Report discovers MDIs crucial to closing racial wealth space

Assets at minority depository organizations grew from $246 billion in 2010 to $329 billion in 2022, with a considerable quantity of that development happening in between 2019 and 2021, according to a brand-new report on MDIs by the National Bankers Association Foundation. The report likewise discovered that almost 2 in 3 MDI branches (62%) lie in postal code with hardship rates greater than the nationwide average, compared to 38% of non-MDI branches.

There were 147 MDIs in the U.S. since the 4th quarter of 2022, with more than 1,500 branches, according to the report. The typical MDI branch lies in a postal code that is 49% nonwhite. A quarter of branches lie in postal code where the MDI is the only physical bank present, with MDIs the only branch readily available to 3.5 million individuals.

MDI properties grew by 24% throughout the COVID-19 pandemic, which held true for the banking market as an entire, according to the report. The development in properties was driven in part by the Treasury Department’s Emergency Capital Investment Program, which invested $3.1 billion in the sector, along with by economic sector financial investments driven by racial equity in the after-effects of the murder of George Floyd.

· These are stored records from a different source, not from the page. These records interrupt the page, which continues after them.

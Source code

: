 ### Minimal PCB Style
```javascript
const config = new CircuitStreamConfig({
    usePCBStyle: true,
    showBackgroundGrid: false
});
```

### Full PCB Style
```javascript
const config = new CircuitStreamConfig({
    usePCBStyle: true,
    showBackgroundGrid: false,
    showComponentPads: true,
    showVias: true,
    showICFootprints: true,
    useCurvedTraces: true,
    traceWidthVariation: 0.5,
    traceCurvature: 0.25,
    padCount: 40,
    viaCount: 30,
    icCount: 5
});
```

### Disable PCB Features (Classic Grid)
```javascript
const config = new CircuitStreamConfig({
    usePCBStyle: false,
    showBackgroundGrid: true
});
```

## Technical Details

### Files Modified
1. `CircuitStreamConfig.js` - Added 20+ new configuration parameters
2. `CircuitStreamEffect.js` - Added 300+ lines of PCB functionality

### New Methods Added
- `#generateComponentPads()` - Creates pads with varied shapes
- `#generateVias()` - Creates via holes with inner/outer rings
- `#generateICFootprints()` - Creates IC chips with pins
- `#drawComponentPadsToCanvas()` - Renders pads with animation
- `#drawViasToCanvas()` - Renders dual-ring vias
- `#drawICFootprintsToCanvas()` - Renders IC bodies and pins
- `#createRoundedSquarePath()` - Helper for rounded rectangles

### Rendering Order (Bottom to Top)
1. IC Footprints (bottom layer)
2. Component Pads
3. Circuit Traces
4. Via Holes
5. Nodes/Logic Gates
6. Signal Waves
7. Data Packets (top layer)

“Our analysis demonstrates that MDIs continue to serve a crucial role in increasing financial inclusion for underserved individuals and communities,” the report stated. “As mission-driven banks, MDIs are key institutions in the broader work of closing the racial wealth gap, particularly through creating opportunities for homeownership and entrepreneurship.”


A news media journalist always on the go, I've been published in major publications including VICE, The Atlantic, and TIME.